Fine-tune your models with Skills

Lokhesh Ujhoodha avatar
Lokhesh Ujhoodha

Using KurrentDB Event Sourcing to Train Smarter Financial AI Models


Preface

This is a prototype project built entirely using two Claude Code skills and synthetic data:

The goal of this prototype is to demonstrate what’s possible when combining event sourcing with modern AI fine-tuning techniques. This is not production-ready code, but rather a working proof-of-concept that shows:

  1. How event-sourced data naturally fits sequence prediction tasks
  2. How small models can achieve dramatic improvements with domain-specific training
  3. How existing event stores can be leveraged as training data sources

We encourage you to use this as a starting point for your own experiments. The patterns shown here - generating training data from event streams, fine-tuning with LoRA, and evaluating process prediction accuracy - can be adapted to any domain where you’re capturing sequential business events.

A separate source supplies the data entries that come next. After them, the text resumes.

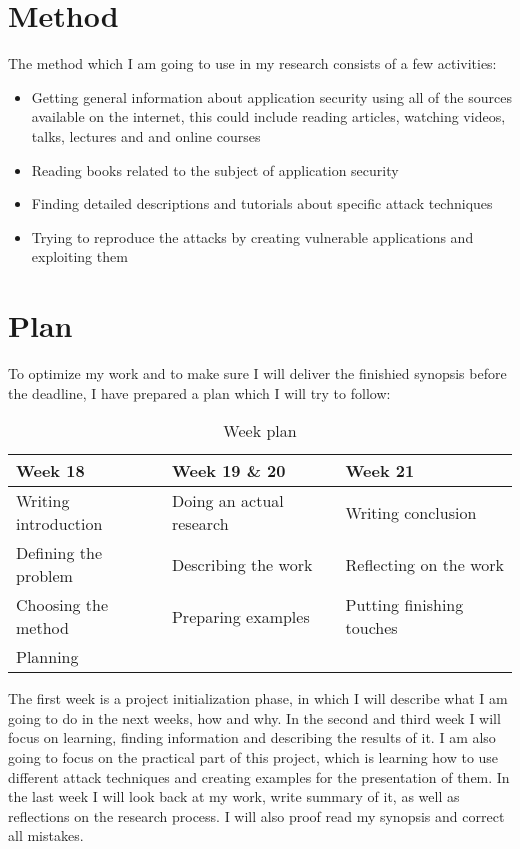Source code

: \documentclass[a4paper]{article}
\begin{document}
\section{Method}

The method which I am going to use in my research consists of a few activities:
\begin{itemize}
	\item Getting general information about application security using all of the sources available on the internet, this could include reading articles, watching videos, talks, lectures and and online courses
	\item Reading books related to the subject of application security
	\item Finding detailed descriptions and tutorials about specific attack techniques
	\item Trying to reproduce the attacks by creating vulnerable applications and exploiting them
\end{itemize}

\section{Plan}

To optimize my work and to make sure I will deliver the finishied synopsis before the deadline, I have prepared a plan which I will try to follow:

\begin{table}[h]
	\centering
	\begin{tabular}{@{}lll@{}}
		\toprule
		Week 18              & Week 19 \& 20            & Week 21                   \\ \midrule
		Writing introduction & Doing an actual research & Writing conclusion        \\
		Defining the problem & Describing the work      & Reflecting on the work    \\
		Choosing the method  & Preparing examples       & Putting finishing touches \\
		Planning             &                          &                           \\ \bottomrule
	\end{tabular}
	\caption{Week plan}
	\label{my-label}
\end{table}

The first week is a project initialization phase, in which I will describe what I am going to do in the next weeks, how and why. In the second and third week I will focus on learning, finding information and describing the results of it. I am also going to focus on the practical part of this project, which is learning how to use different attack techniques and creating examples for the presentation of them. In the last week I will look back at my work, write summary of it, as well as reflections on the research process. I will also proof read my synopsis and correct all mistakes.
\end{document}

Source Code: The complete prototype is available alongside this article.


How Skills Made This Easy

This entire prototype was built through a conversational workflow with Claude Code, leveraging two specialized skills. The KurrentDB skill provided correct client packages, connection string formats, and event sourcing patterns like stream naming conventions ({aggregate}-{id}). The Hugging Face Model Trainer skill supplied TRL training patterns, LoRA configuration best practices, and current API usage - including knowing that TRL’s tokenizer parameter had recently changed to processing_class. Together, these skills eliminated the typical research-debug-fix cycle, providing working code patterns on the first attempt.

The result was dramatic time savings. Event schema design took 5 minutes, the data generator 10 minutes, training script setup 5 minutes, and debugging just 5 minutes. Combined with 27 minutes of model training and 10 minutes for evaluation, the entire prototype was completed in approximately 1 hour - a task that would typically require days of documentation research, API debugging, and trial-and-error.


Introduction

Large Language Models have transformed what’s possible in AI, but training them for domain-specific tasks remains challenging. Generic models lack the specialized knowledge needed for complex business processes. In this article, we demonstrate how KurrentDB’s event sourcing architecture provides an ideal foundation for training AI models that understand business workflows.

We fine-tuned a small language model (360M parameters) to predict the next event in financial processes. When deployed as an agentic anomaly detector, the model achieved 100% recall - catching every process anomaly in our benchmark - with just 27 minutes of training on consumer hardware.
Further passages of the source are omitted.